La ministra Carolina Stanley puso fin a las especulaciones en torno a la decisión que tomaría Mauricio Macri y anunció que el gobierno revocará el protocolo de aborto no punible (es decir, para prácticas abortivas hoy permitidas por la ley) que había implementado este miércoles la Secretaría de Salud, a través de una resolución de su titular, Adolfo Rubinstein.

Según explicó Stanley, la derogación se debe a que “el secretario Adolfo Rubinstein no consultó al Presidente” y porque la medida “debe tener un trámite legislativo”. Sin embargo, la situación fue más allá y volvió a despertar la interna que hay en la coalición del gobierno.

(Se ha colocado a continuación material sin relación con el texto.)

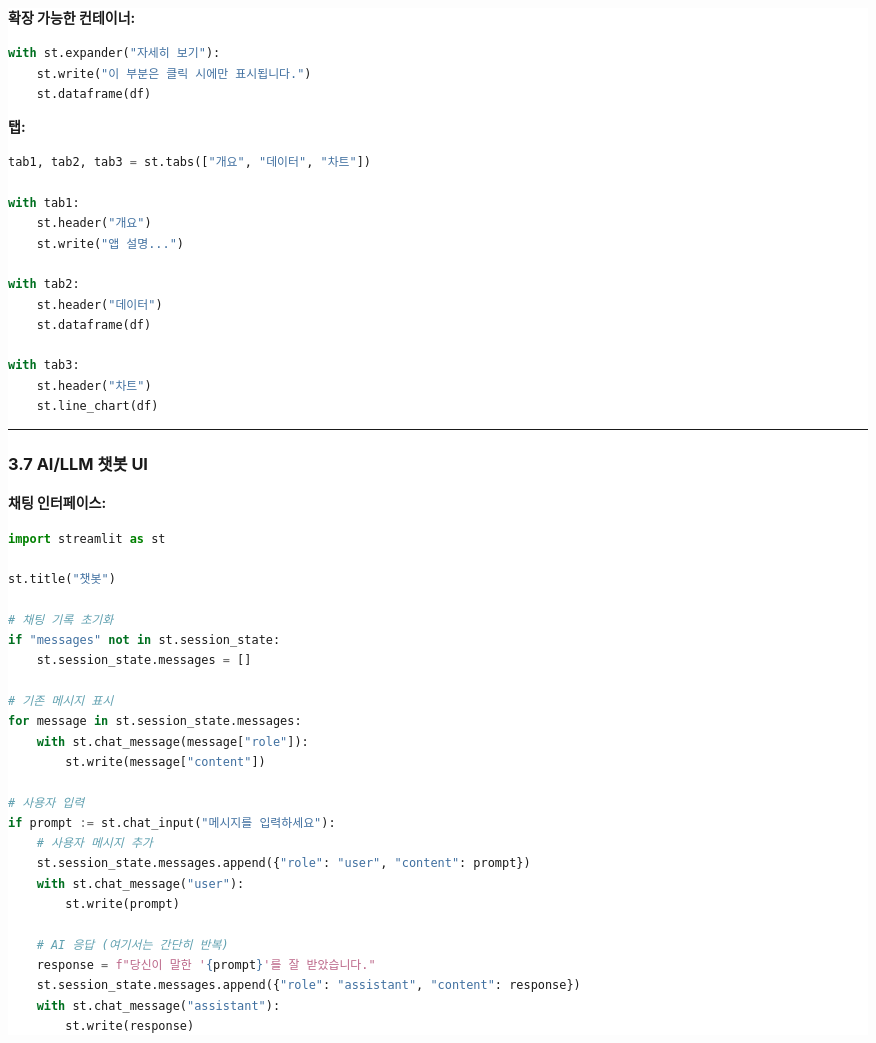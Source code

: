 **확장 가능한 컨테이너:**
```python
with st.expander("자세히 보기"):
    st.write("이 부분은 클릭 시에만 표시됩니다.")
    st.dataframe(df)
```

**탭:**
```python
tab1, tab2, tab3 = st.tabs(["개요", "데이터", "차트"])

with tab1:
    st.header("개요")
    st.write("앱 설명...")

with tab2:
    st.header("데이터")
    st.dataframe(df)

with tab3:
    st.header("차트")
    st.line_chart(df)
```

---

### 3.7 AI/LLM 챗봇 UI

**채팅 인터페이스:**
```python
import streamlit as st

st.title("챗봇")

# 채팅 기록 초기화
if "messages" not in st.session_state:
    st.session_state.messages = []

# 기존 메시지 표시
for message in st.session_state.messages:
    with st.chat_message(message["role"]):
        st.write(message["content"])

# 사용자 입력
if prompt := st.chat_input("메시지를 입력하세요"):
    # 사용자 메시지 추가
    st.session_state.messages.append({"role": "user", "content": prompt})
    with st.chat_message("user"):
        st.write(prompt)

    # AI 응답 (여기서는 간단히 반복)
    response = f"당신이 말한 '{prompt}'를 잘 받았습니다."
    st.session_state.messages.append({"role": "assistant", "content": response})
    with st.chat_message("assistant"):
        st.write(response)
```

El sector predominante de la UCR y varios legisladores del PRO salieron a respaldar a Rubinstein, mientras que varios dirigentes de la coalición de gobierno pidieron la revocación del protocolo. Finalmente, Macri decidió avanzar en esta última opción, continuando con la estrategia de acostarse en el núcleo duro conservador y antiabortista que lo apoyó en las elecciones de octubre y que le permitiría mantenerse en la escena política luego del 10 de diciembre.

Así es como el mismo presidente que celebró haber abierto el debate por la legalización del aborto en la Argentina, terminó flameando un pañuelo celeste durante los actos de campaña previo a las elecciones generales y revocando un protocolo para que no haya dudas en las prácticas de aborto no punible.

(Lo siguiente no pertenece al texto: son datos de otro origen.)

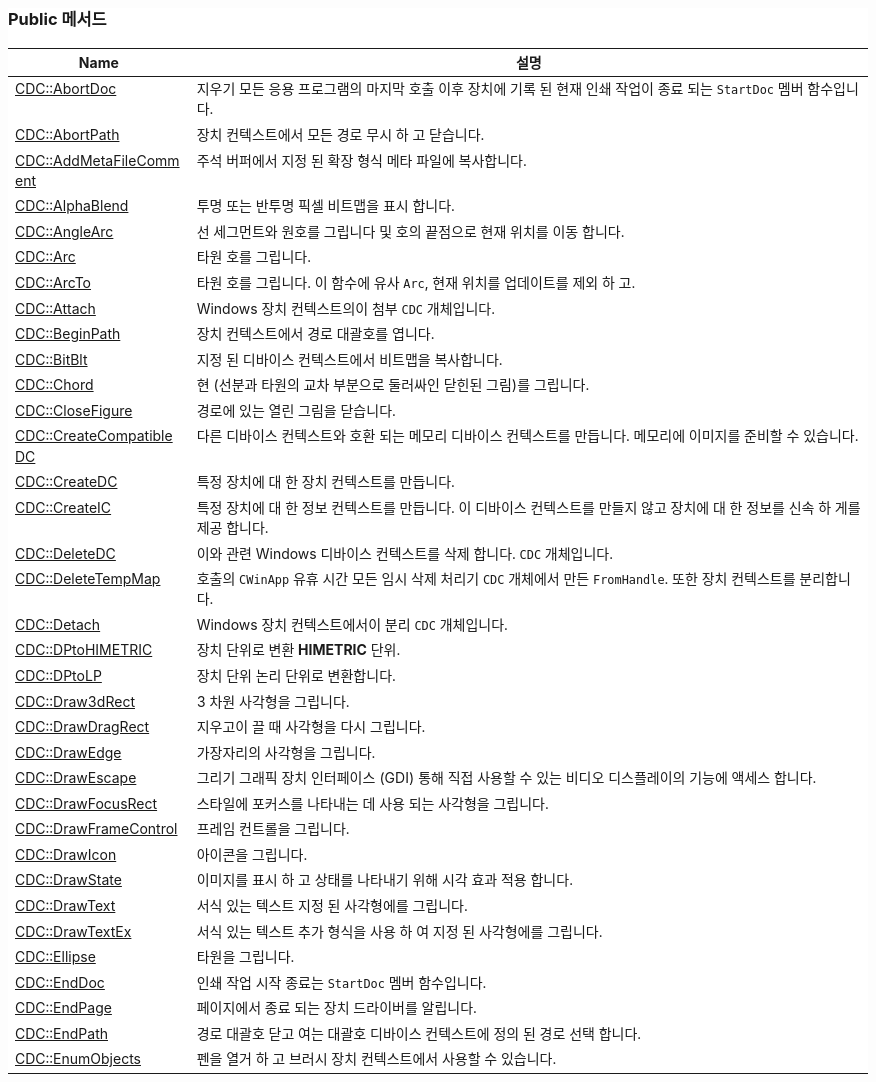 ### Public 메서드  
  
|Name|설명|  
|----------|--------|  
|[CDC::AbortDoc](../Topic/CDC::AbortDoc.md)|지우기 모든 응용 프로그램의 마지막 호출 이후 장치에 기록 된 현재 인쇄 작업이 종료 되는 `StartDoc` 멤버 함수입니다.|  
|[CDC::AbortPath](../Topic/CDC::AbortPath.md)|장치 컨텍스트에서 모든 경로 무시 하 고 닫습니다.|  
|[CDC::AddMetaFileComment](../Topic/CDC::AddMetaFileComment.md)|주석 버퍼에서 지정 된 확장 형식 메타 파일에 복사합니다.|  
|[CDC::AlphaBlend](../Topic/CDC::AlphaBlend.md)|투명 또는 반투명 픽셀 비트맵을 표시 합니다.|  
|[CDC::AngleArc](../Topic/CDC::AngleArc.md)|선 세그먼트와 원호를 그립니다 및 호의 끝점으로 현재 위치를 이동 합니다.|  
|[CDC::Arc](../Topic/CDC::Arc.md)|타원 호를 그립니다.|  
|[CDC::ArcTo](../Topic/CDC::ArcTo.md)|타원 호를 그립니다.  이 함수에 유사 `Arc`, 현재 위치를 업데이트를 제외 하 고.|  
|[CDC::Attach](../Topic/CDC::Attach.md)|Windows 장치 컨텍스트의이 첨부 `CDC` 개체입니다.|  
|[CDC::BeginPath](../Topic/CDC::BeginPath.md)|장치 컨텍스트에서 경로 대괄호를 엽니다.|  
|[CDC::BitBlt](../Topic/CDC::BitBlt.md)|지정 된 디바이스 컨텍스트에서 비트맵을 복사합니다.|  
|[CDC::Chord](../Topic/CDC::Chord.md)|현 \(선분과 타원의 교차 부분으로 둘러싸인 닫힌된 그림\)를 그립니다.|  
|[CDC::CloseFigure](../Topic/CDC::CloseFigure.md)|경로에 있는 열린 그림을 닫습니다.|  
|[CDC::CreateCompatibleDC](../Topic/CDC::CreateCompatibleDC.md)|다른 디바이스 컨텍스트와 호환 되는 메모리 디바이스 컨텍스트를 만듭니다.  메모리에 이미지를 준비할 수 있습니다.|  
|[CDC::CreateDC](../Topic/CDC::CreateDC.md)|특정 장치에 대 한 장치 컨텍스트를 만듭니다.|  
|[CDC::CreateIC](../Topic/CDC::CreateIC.md)|특정 장치에 대 한 정보 컨텍스트를 만듭니다.  이 디바이스 컨텍스트를 만들지 않고 장치에 대 한 정보를 신속 하 게를 제공 합니다.|  
|[CDC::DeleteDC](../Topic/CDC::DeleteDC.md)|이와 관련 Windows 디바이스 컨텍스트를 삭제 합니다. `CDC` 개체입니다.|  
|[CDC::DeleteTempMap](../Topic/CDC::DeleteTempMap.md)|호출의 `CWinApp` 유휴 시간 모든 임시 삭제 처리기 `CDC` 개체에서 만든 `FromHandle`.  또한 장치 컨텍스트를 분리합니다.|  
|[CDC::Detach](../Topic/CDC::Detach.md)|Windows 장치 컨텍스트에서이 분리 `CDC` 개체입니다.|  
|[CDC::DPtoHIMETRIC](../Topic/CDC::DPtoHIMETRIC.md)|장치 단위로 변환  **HIMETRIC** 단위.|  
|[CDC::DPtoLP](../Topic/CDC::DPtoLP.md)|장치 단위 논리 단위로 변환합니다.|  
|[CDC::Draw3dRect](../Topic/CDC::Draw3dRect.md)|3 차원 사각형을 그립니다.|  
|[CDC::DrawDragRect](../Topic/CDC::DrawDragRect.md)|지우고이 끌 때 사각형을 다시 그립니다.|  
|[CDC::DrawEdge](../Topic/CDC::DrawEdge.md)|가장자리의 사각형을 그립니다.|  
|[CDC::DrawEscape](../Topic/CDC::DrawEscape.md)|그리기 그래픽 장치 인터페이스 \(GDI\) 통해 직접 사용할 수 있는 비디오 디스플레이의 기능에 액세스 합니다.|  
|[CDC::DrawFocusRect](../Topic/CDC::DrawFocusRect.md)|스타일에 포커스를 나타내는 데 사용 되는 사각형을 그립니다.|  
|[CDC::DrawFrameControl](../Topic/CDC::DrawFrameControl.md)|프레임 컨트롤을 그립니다.|  
|[CDC::DrawIcon](../Topic/CDC::DrawIcon.md)|아이콘을 그립니다.|  
|[CDC::DrawState](../Topic/CDC::DrawState.md)|이미지를 표시 하 고 상태를 나타내기 위해 시각 효과 적용 합니다.|  
|[CDC::DrawText](../Topic/CDC::DrawText.md)|서식 있는 텍스트 지정 된 사각형에를 그립니다.|  
|[CDC::DrawTextEx](../Topic/CDC::DrawTextEx.md)|서식 있는 텍스트 추가 형식을 사용 하 여 지정 된 사각형에를 그립니다.|  
|[CDC::Ellipse](../Topic/CDC::Ellipse.md)|타원을 그립니다.|  
|[CDC::EndDoc](../Topic/CDC::EndDoc.md)|인쇄 작업 시작 종료는 `StartDoc` 멤버 함수입니다.|  
|[CDC::EndPage](../Topic/CDC::EndPage.md)|페이지에서 종료 되는 장치 드라이버를 알립니다.|  
|[CDC::EndPath](../Topic/CDC::EndPath.md)|경로 대괄호 닫고 여는 대괄호 디바이스 컨텍스트에 정의 된 경로 선택 합니다.|  
|[CDC::EnumObjects](../Topic/CDC::EnumObjects.md)|펜을 열거 하 고 브러시 장치 컨텍스트에서 사용할 수 있습니다.|  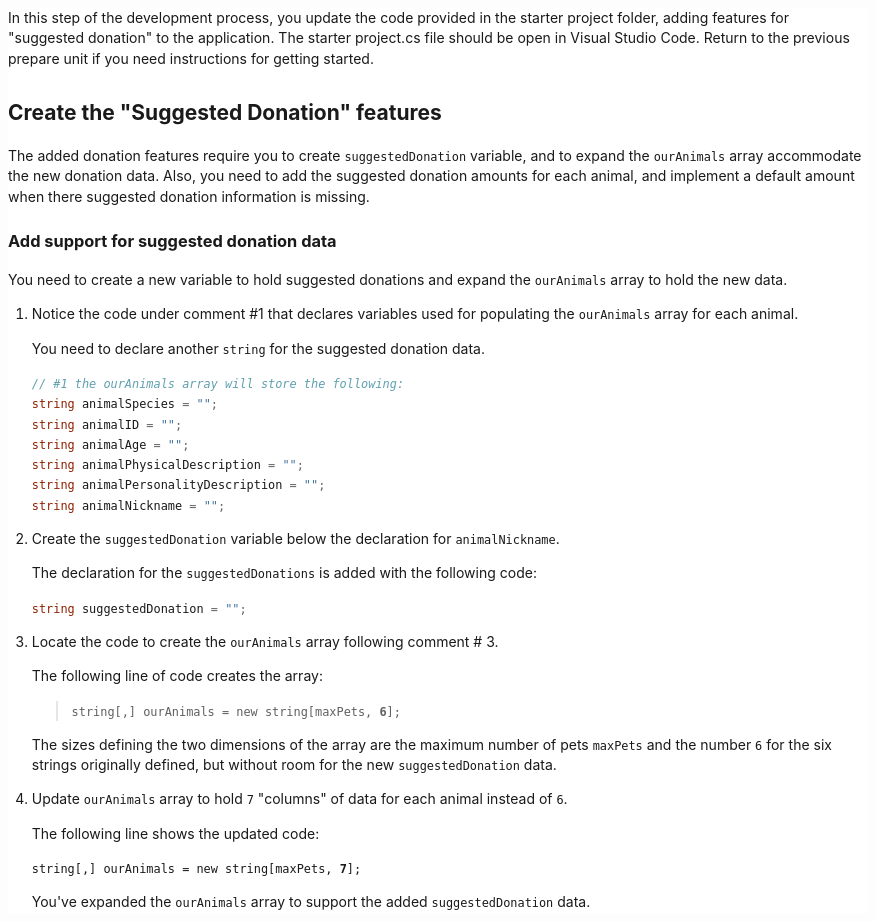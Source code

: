 In this step of the development process, you update the code provided in the starter project folder, adding features for "suggested donation" to the application. The starter project.cs file should be open in Visual Studio Code. Return to the previous prepare unit if you need instructions for getting started.

## Create the "Suggested Donation" features

The added donation features require you to create `suggestedDonation` variable, and to expand the `ourAnimals` array accommodate the new donation data.  Also, you need to add the suggested donation amounts for each animal, and implement a default amount when there suggested donation information is missing.

### Add support for suggested donation data

You need to create a new variable to hold suggested donations and expand the `ourAnimals` array to hold the new data.

1. Notice the code under comment #1 that declares variables used for populating the `ourAnimals` array for each animal.

    You need to declare another `string` for the suggested donation data.

    ```csharp
    // #1 the ourAnimals array will store the following: 
    string animalSpecies = "";
    string animalID = "";
    string animalAge = "";
    string animalPhysicalDescription = "";
    string animalPersonalityDescription = "";
    string animalNickname = "";
    ```

1. Create the `suggestedDonation` variable below the declaration for `animalNickname`.

    The declaration for the `suggestedDonations` is added with the following code:

    ```csharp
    string suggestedDonation = "";
    ```

1. Locate the code to create the `ourAnimals` array following comment # 3.

    The following line of code creates the array:

    >`string[,] ourAnimals = new string[maxPets, `**`6`**`];`

    The sizes defining the two dimensions of the array are the maximum number of pets `maxPets` and the number `6` for the six strings originally defined, but without room for the new `suggestedDonation` data.

1. Update `ourAnimals` array to hold `7` "columns" of data for each animal instead of `6`.

    The following line shows the updated code:

    `string[,] ourAnimals = new string[maxPets, `**`7`**`];`

    You've expanded the `ourAnimals` array to support the added `suggestedDonation` data.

Qué establecía el protocolo

El “Protocolo para la Atención Integral de las Personas con Derecho a la Interrupción Legal del Embarazo (ILE)” que se publicó este miércoles en el Boletín Oficial, le otorgó rango ministerial (con una resolución oficial) al protocolo que se utiliza desde hace años, despejando lugar a interpretaciones en la aplicación.

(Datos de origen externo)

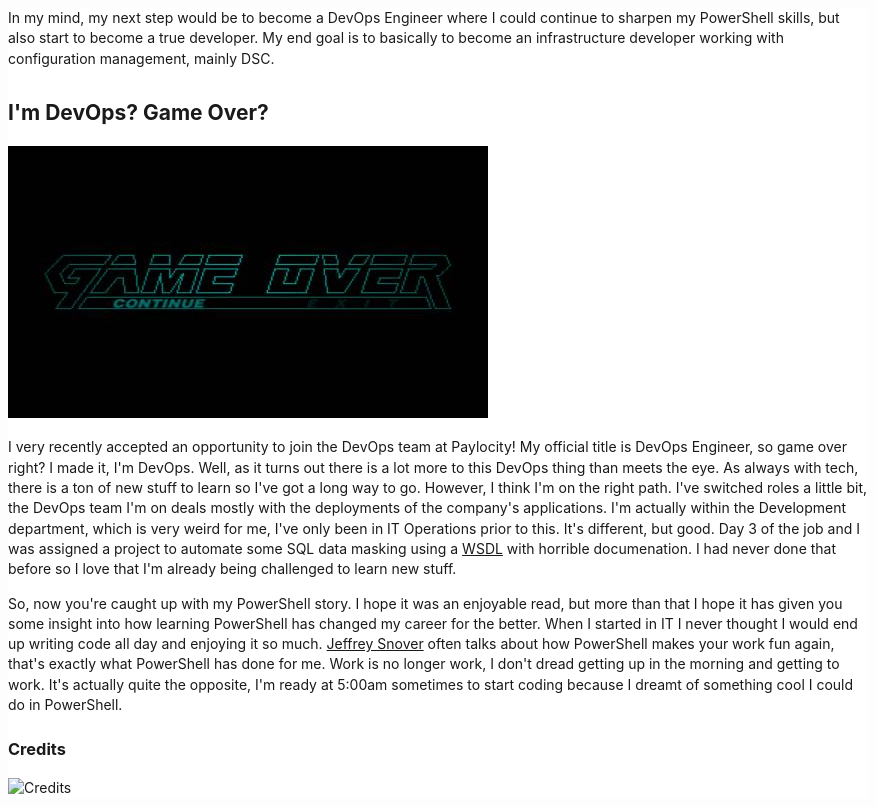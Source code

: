 In my mind, my next step would be to become a DevOps Engineer where I could continue to sharpen my PowerShell skills, but also start to become a true developer. My end goal is to basically to become an infrastructure developer working with configuration management, mainly DSC.

## I'm DevOps? Game Over?

![GameOver](/images/posts/2016-11-6/GameOver.jpg "GameOver")

I very recently accepted an opportunity to join the DevOps team at Paylocity! My official title is DevOps Engineer, so game over right? I made it, I'm DevOps. Well, as it turns out there is a lot more to this DevOps thing than meets the eye. As always with tech, there is a ton of new stuff to learn so I've got a long way to go. However, I think I'm on the right path. I've switched roles a little bit, the DevOps team I'm on deals mostly with the deployments of the company's applications. I'm actually within the Development department, which is very weird for me, I've only been in IT Operations prior to this. It's different, but good. Day 3 of the job and I was assigned a project to automate some SQL data masking using a [WSDL](https://en.wikipedia.org/wiki/Web_Services_Description_Language) with horrible documenation. I had never done that before so I love that I'm already being challenged to learn new stuff.

So, now you're caught up with my PowerShell story. I hope it was an enjoyable read, but more than that I hope it has given you some insight into how learning PowerShell has changed my career for the better. When I started in IT I never thought I would end up writing code all day and enjoying it so much. [Jeffrey Snover](https://twitter.com/jsnover) often talks about how PowerShell makes your work fun again, that's exactly what PowerShell has done for me. Work is no longer work, I don't dread getting up in the morning and getting to work. It's actually quite the opposite, I'm ready at 5:00am sometimes to start coding because I dreamt of something cool I could do in PowerShell.

### Credits

![Credits](/images/posts/2016-11-6/Credits.gif "Credits")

Cabe remarcar que esta reglamentación no introduce modificaciones a la legislación vigente. En Argentina el aborto es legal en casos de violación o en embarazos en los que corra peligro para la persona gestante. Se trata de un concepto de salud entendido tal como lo plantea la Organización Mundial de la Salud (OMS), y que en Argentina se encuentra legislado a través del artículo n° 86 del Código Penal que data desde 1921 y con el fallo F.A.L. de 2012 con el que la Corte Suprema de Justicia exhortó a todas las provincias a adherir al protocolo.

Sin embargo, sólo 7 provincias adhirieron hasta el momento y varias poseen un protocolo propio (como es el caso de la provincia de Buenos Aires). En ese sentido, el protocolo serviría como guía de atención para saber cómo deben actuar los y las profesionales en estos casos, en todos los centros de salud del país.